◆ **Material for this task**
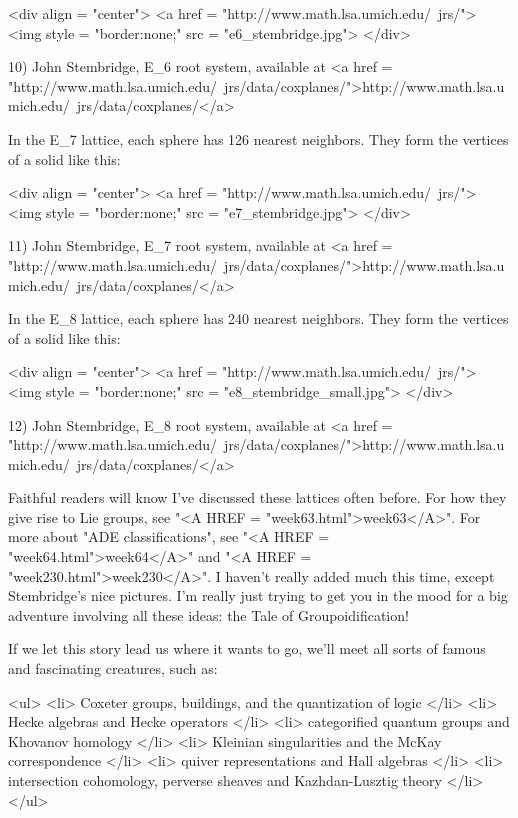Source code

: <div align = "center">
<a href = "http://www.math.lsa.umich.edu/~jrs/">
<img style = "border:none;" src = "e6_stembridge.jpg">
</div>

10) John Stembridge, E_{6} root system, available at
<a href = "http://www.math.lsa.umich.edu/~jrs/data/coxplanes/">http://www.math.lsa.umich.edu/~jrs/data/coxplanes/</a>

In the E_{7} lattice, each sphere has 126 nearest neighbors.  They form
the vertices of a solid like this:

<div align = "center">
<a href = "http://www.math.lsa.umich.edu/~jrs/">
<img style = "border:none;" src = "e7_stembridge.jpg">
</div>

11) John Stembridge, E_{7} root system, available at
<a href = "http://www.math.lsa.umich.edu/~jrs/data/coxplanes/">http://www.math.lsa.umich.edu/~jrs/data/coxplanes/</a>


In the E_{8} lattice, each sphere has 240 nearest neighbors.  They form
the vertices of a solid like this:

<div align = "center">
<a href = "http://www.math.lsa.umich.edu/~jrs/">
<img style = "border:none;" src = "e8_stembridge_small.jpg">
</div>

12) John Stembridge, E_{8} root system, available at
<a href = "http://www.math.lsa.umich.edu/~jrs/data/coxplanes/">http://www.math.lsa.umich.edu/~jrs/data/coxplanes/</a>


Faithful readers will know I've discussed these lattices often before.
For how they give rise to Lie groups, see "<A HREF =
"week63.html">week63</A>".  For more about "ADE
classifications", see "<A HREF =
"week64.html">week64</A>" and "<A HREF =
"week230.html">week230</A>".  I haven't really added much this
time, except Stembridge's nice pictures.  I'm really just trying to
get you in the mood for a big adventure involving all these ideas: the
Tale of Groupoidification!

If we let this story lead us where it wants to go, we'll meet 
all sorts of famous and fascinating creatures, such as:

<ul>
<li>
 Coxeter groups, buildings, and the quantization of logic  
</li>
<li>
 Hecke algebras and Hecke operators 
</li>
<li>
 categorified quantum groups and Khovanov homology 
</li>
<li>
 Kleinian singularities and the McKay correspondence 
</li>
<li>
 quiver representations and Hall algebras 
</li>
<li>
 intersection cohomology, perverse sheaves and Kazhdan-Lusztig theory 
</li>
</ul>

◆ **Action item**
Filter the entries above down to the lines containing the word "sphere".

◆ **Answer below**
In the E_{7} lattice, each sphere has 126 nearest neighbors.  They form
In the E_{8} lattice, each sphere has 240 nearest neighbors.  They form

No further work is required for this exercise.